We will never know if, or how, the "vow" to deliver more powers to the Scottish Parliament, made on September 16, influenced the outcome of the referendum.
Those who would have liked the devo-max option on the ballot paper may have taken heart and voted No. For many others, on either side of the debate, this was at best a distraction.
Beyond the cognoscente, it's a safe bet that not many realise exactly which powers rest at Holyrood at present, far less which ones are in the pipeline. Responsibility for health, education, law and order, and many other areas is devolved. Stamp duty, land tax and land transaction tax will be devolved next year and limited income tax powers will become effective in 2016. Further powers will follow and should be on the statute book early in the next parliament, regardless of who wins the General Election.
Earlier this year, months before the referendum, the Labour, Conservative and Liberal Democrat parties unveiled their proposals. They did not agree on detail and the pre-referendum "vow" did not change that.
What the "vow" did was set out a clear timetable for the newly appointed commission, under the chairmanship of Lord Smith of Kelvin, to find a consensus on the different proposals with a view to a White Paper being published by the end of November and draft clauses for a new Scotland Act by Burns Day next year. With a fair wind, the act could have a second reading in the first legislative week of the new parliament session in June.
Lord Smith will have his work cut out, but, if all the parties focus on delivery, they could meet the timetable. They are not starting with a blank sheet of paper but a 14-point plan for "new powers" set out by Gordon Brown, the driving force behind the "vow" initiative during the referendum campaign.
Now Mr Brown is on the warpath, furiously accusing David Cameron of trying to scupper the negotiations before they get off the ground. Indeed, in the immediate post-euphoria of the referendum result Mr Cameron injudiciously linked the delivery of more powers to the issue of English votes for English laws, but he has backtracked and given a categorical assurance in public and private that the delivery of Scottish powers will stand alone.
Mr Brown is urging people to sign a petition to force the Prime Minister to deliver his pledge on extra powers for Holyrood, "no strings attached". It seems a rather futile exercise since Mr Cameron has promised repeatedly to do just that.
Mr Brown's colleagues are perplexed at his unilateral attack, wondering why he has left himself open to the scorn of his political opponents. He may have missed David Cameron's recantation or is it possible that hostility to his successor as Prime Minister has clouded his judgment? But it is also possible he fears the final consensus will not be his preferred choice.
The proposals on the table include more control over investment, job creation, welfare, transport, elections and taxation and, while there may be points of debate within each category, it will be taxation that will be the most difficult to square.
Mr Brown, a former Chancellor of the Exchequer, has called for a transfer of £4 billion in VAT revenues to the Scottish Parliament but many of his own Labour colleagues deem that unworkable and view it as simply an annoying intervention. It is unlikely to happen.
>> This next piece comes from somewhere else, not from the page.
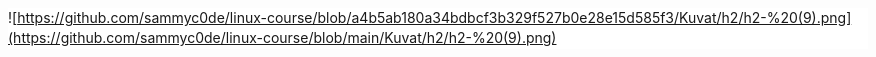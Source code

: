 ![https://github.com/sammyc0de/linux-course/blob/a4b5ab180a34bdbcf3b329f527b0e28e15d585f3/Kuvat/h2/h2-%20(9).png](https://github.com/sammyc0de/linux-course/blob/main/Kuvat/h2/h2-%20(9).png)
Where he is on the same page as the majority of his colleagues is in his opposition to the devolution of all income tax to Scotland.
While they might not have cast it as a "Tory trap", many Scottish parliamentarians at Holyrood and Westminster believe Scottish MPs would eventually be excluded from voting on budget decisions on income tax, which could be detrimental to the material interests of Scotland.
Regardless of the outcome of the Smith Commission, the voting rights of Scottish MPs in the House of Commons will remain a running sore and it needs to be fixed. But the Smith Commission should get on with doing what is right and what the electorate expected. Other constitutional questions should be left for another day.